As a first proof-of-concept, a RCR of 172 patient records stored in Epic EMR (Epic Systems Corporation, Wis.) was performed to identify subjects who had undergone radiofrequency ablation (RFA) of the greater or lesser occipital nerves (GONs/LONs) before trigger site deactivation surgery for treatment of headaches. First, a clinical researcher conducted the RCR manually according to standard methodology.5 Then, a second automated RCR was conducted utilizing ChartSweep. In this context, ChartSweep scanned for the following terms: “ablation,” “radiofrequency,” “radio” and “RFA.” Automated ChartSweep output was then reviewed and patient charts describing RFA in other contexts (lumbar ablation, endometrial ablation) were manually excluded. Total time required for each review (timed manual review versus ChartSweep time to comparable output) was recorded, and discrepancies between data output were evaluated using inter-rater reliability (ChartSweep versus manual RCR).

ChartSweep was then deployed to identify patients with a confirmed diagnosis of thoracic outlet syndrome (TOS) from a cohort of patients who underwent upper extremity neuroplasty between 8/2011 and 3/2020. A dataset of 806 patient records was generated from the Partners’ Health Care Research Patient Data Repository using the CPT billing code for peripheral neuroplasty (64708). ChartSweep used the specific terms “TOS,” “outlet,” and “thoracic” as well as the non-specific term “syndrome” to identify diagnoses of TOS. A sample of 20 charts was reviewed by a trained clinical researcher to determine time spent for review and inter-rater reliability.

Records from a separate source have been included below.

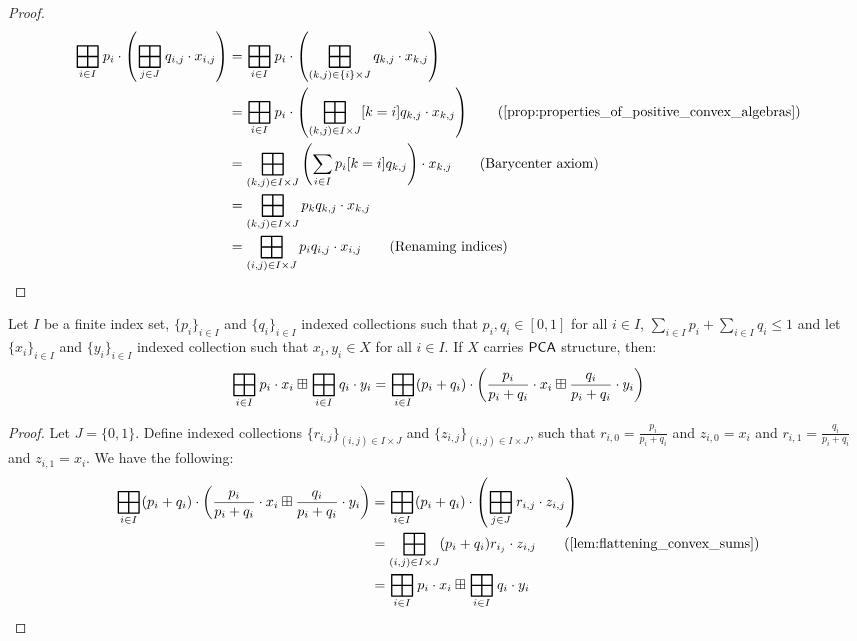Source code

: \begin{proof}
    \begin{align*}
        \bigboxplus_{i \in I} p_i \cdot \left(\bigboxplus_{j \in J} q_{i,j} \cdot x_{i,j}\right) &= \bigboxplus_{i \in I} p_i \cdot \left(\bigboxplus_{(k,j) \in \{i\} \times J} q_{k,j} \cdot x_{k,j}\right) \\
        &= \bigboxplus_{i \in I} p_i \cdot \left(\bigboxplus_{(k,j) \in I \times J} [k = i]q_{k,j} \cdot x_{k,j}\right) \tag{\cref{prop:properties_of_positive_convex_algebras}} \\
        &= \bigboxplus_{(k,j) \in I \times J} \left(\sum_{i \in I} p_i [k=i]q_{k,j} \right) \cdot x_{k,j} \tag{Barycenter axiom} \\
        &= \bigboxplus_{(k,j) \in I \times J} p_k q_{k,j}  \cdot x_{k,j} \\
        &= \bigboxplus_{(i,j) \in I \times J} p_i q_{i,j}  \cdot x_{i,j} \tag{Renaming indices}\\
    \end{align*}
\end{proof}
\begin{lemma}\label{c4:lem:grouping_probabilities}
    Let $I$ be a finite index set, $\{p_i\}_{i \in I}$ and $\{q_i\}_{i \in I}$ indexed collections such that $p_i,q_i \in [0,1]$ for all $i \in I$, $\sum_{i \in I} p_i + \sum_{i \in I} q_i \leq 1$ and let $\{x_i\}_{i \in I}$ and $\{y_i\}_{i \in I}$ indexed collection such that $x_i, y_i \in X$ for all $i \in I$. If $X$ carries ${\mathsf{PCA}}$ structure, then:
    $$
    \bigboxplus_{i \in I} p_i \cdot x_i \boxplus\bigboxplus_{i \in I} q_i \cdot y_i = \bigboxplus_{i \in I} (p_i + q_i) \cdot \left(\frac{p_i}{p_i + q_i} \cdot x_i \boxplus \frac{q_i}{p_i + q_i} \cdot y_i \right)
    $$
\end{lemma}
\begin{proof}
    Let $J = \{0,1\}$. Define indexed collections $\{r_{i,j}\}_{(i,j) \in I \times J}$ and $\{z_{i,j}\}_{(i,j) \in I \times J}$, such that $r_{i,0} = \frac{p_i}{p_i + q_i}$ and $z_{i,0} = x_i$ and $r_{i,1} = \frac{q_i}{p_i + q_i}$ and $z_{i,1} = x_i$.
    We have the following:
    \begin{align*}
        \bigboxplus_{i \in I} (p_i + q_i) \cdot \left(\frac{p_i}{p_i + q_i} \cdot x_i \boxplus \frac{q_i}{p_i + q_i} \cdot y_i\right) &= \bigboxplus_{i \in I} (p_i + q_i) \cdot \left(\bigboxplus_{j \in J} r_{i,j} \cdot z_{i,j} \right) \\
        &= \bigboxplus_{(i,j) \in I \times J} (p_i + q_i)r_{i_j} \cdot z_{i,j} \tag{\cref{lem:flattening_convex_sums}} \\
        &= \bigboxplus_{i \in I} p_i \cdot x_{i} \boxplus \bigboxplus_{i \in I} q_i \cdot y_i
    \end{align*}
\end{proof}
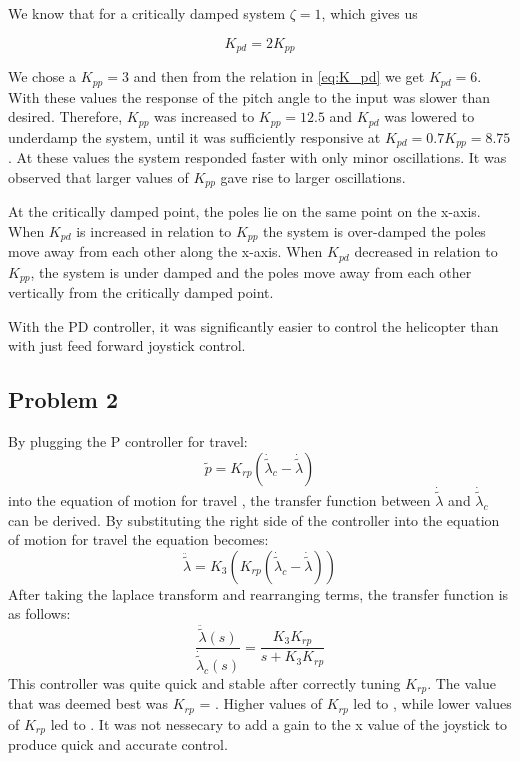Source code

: We know that for a critically damped system $\zeta = 1$, which gives
us

\begin{equation}
  \label{eq:K_pd}
  K_{pd} = 2K_{pp}
\end{equation}

We chose a $K_{pp} = 3$ and then from the relation in \cref{eq:K_pd}
we get $K_{pd} = 6$. With these values the response of the pitch angle
to the input was slower than desired. Therefore, $K_{pp}$ was
increased to $K_{pp} = 12.5$ and $K_{pd}$ was lowered to underdamp the
system, until it  was sufficiently responsive at $K_{pd} = 0.7K_{pp} =
8.75$. At these values the system responded faster with only minor
oscillations. It was observed that larger values of $K_{pp}$ gave rise
to larger oscillations.


At the critically damped point, the poles lie on the same point on
the x-axis. When $K_{pd}$ is increased in relation to $K_{pp}$ the system is
over-damped the poles move away from each other along the x-axis.
When $K_{pd}$ decreased in relation to $K_{pp}$, the system is under damped
and the poles move away from each other vertically from the critically
damped point.

With the PD controller, it was significantly easier to control the
helicopter than with just feed forward joystick control.


\subsection{Problem 2}
By plugging the P controller for travel: 
\begin{equation}
	\tilde{p} = K_{rp}(\dot{\tilde{\lambda}}_c - \dot{\tilde{\lambda}})
\end{equation}
into the equation of motion for travel , the transfer function between $\dot{\tilde{\lambda}}$ and $\dot{\tilde{\lambda}}_c$  can be derived. By substituting the right side of the controller into the equation of motion for travel the equation becomes:
\begin{equation}
	\ddot{\tilde{\lambda}} = K_3(K_{rp}(\dot{\tilde{\lambda}}_c - \dot{\tilde{\lambda}}))
\end{equation}
After taking the laplace transform and rearranging terms, the transfer function is as follows:
\begin{equation}
	\frac{\ddot{\tilde{\lambda}}(s)}{\dot{\tilde{\lambda}}_c(s)} = \frac{K_3K_{rp}}{s + K_3K_{rp}}
\end{equation}
This controller was quite quick and stable after correctly tuning $K_{rp}$. The value that was deemed best was $K_{rp}$ = . Higher values of $K_{rp}$ led to , while lower values of $K_{rp}$ led to .  It was not nessecary to add a gain to the x value of the joystick to produce quick and accurate control.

Lastly, ChartSweep was used to define a cohort of patients who underwent implant-based breast reconstruction or augmentation between April 2016 and March 2020 (CPT codes 19340, 19342, 19370) and who presented with symptoms or a documented history of implant illness or BIA-ALCL. The terms “ALCL,” “lymphoma,” “CD30,” “fatigue,” “confusion,” “swelling,” “weight gain,” “weight loss,” and “implant illness” were used, as these terms were found to be associated with both as published in the BIA-ALCL Patient Advisory American Society of Plastic Surgeons position statement and safety advisory.13,14 A sample of 20 charts was reviewed by a trained clinical researcher to determine time spent for review and inter-rater reliability.

RESULTS

Radiofrequency Ablation

Total time spent on manual review of 172 patient records was 1371 minutes (22.9 hours), with a mean evaluation time per medical record of 8 minutes. Automated ChartSweep review was significantly faster, requiring 56 minutes overall, and 0.3 minutes per patient record (P < 0.0001). Time saved—the difference between manual review time and the time required for ChartSweep to achieve a comparable result—was 7.7 minutes per chart and 1315 minutes (21.9 hours) total (Table 1). Both reviews identified 16 patients who had undergone RFA out of 172 total patients with excellent inter-rater reliability (k = 1.00).

Table 1.

Comparison of ChartSweep and Manual Reviews

Task No. Patients Manual Review Time (Min)` ChartSweep Review Time (Min) Time saved (Min)
Radiofrequency ablation among operative headache patients 172 1371 56 1315
Thoracic outlet syndrome among peripheral neuroplasty patients 806 1773* 109 1664
Implant illness and BIA-ALCL 1133 2345* 130 2215

*Denotes extrapolated total review time based on 20 reabstracted patient records used to determine inter-rater reliability.

ChartSweep decreased review times by 94%–96% relative to manual review.

Thoracic Outlet Syndrome

ChartSweep reviewed 806 patient charts and correctly identified 432 patients treated for TOS. Automated review time was 109 minutes (1.8 hours), with a mean evaluation time per medical record of 0.1 minutes per patient record. Manual review was performed for 20 patient records with total review time of 43 minutes. Inter-rater reliability was 1.00. Based on manual review time for 20 records, total manual review time was 1773 minutes (28.9 h). Time saved by ChartSweep was 1664 minutes (27.7 hours) (Table 1).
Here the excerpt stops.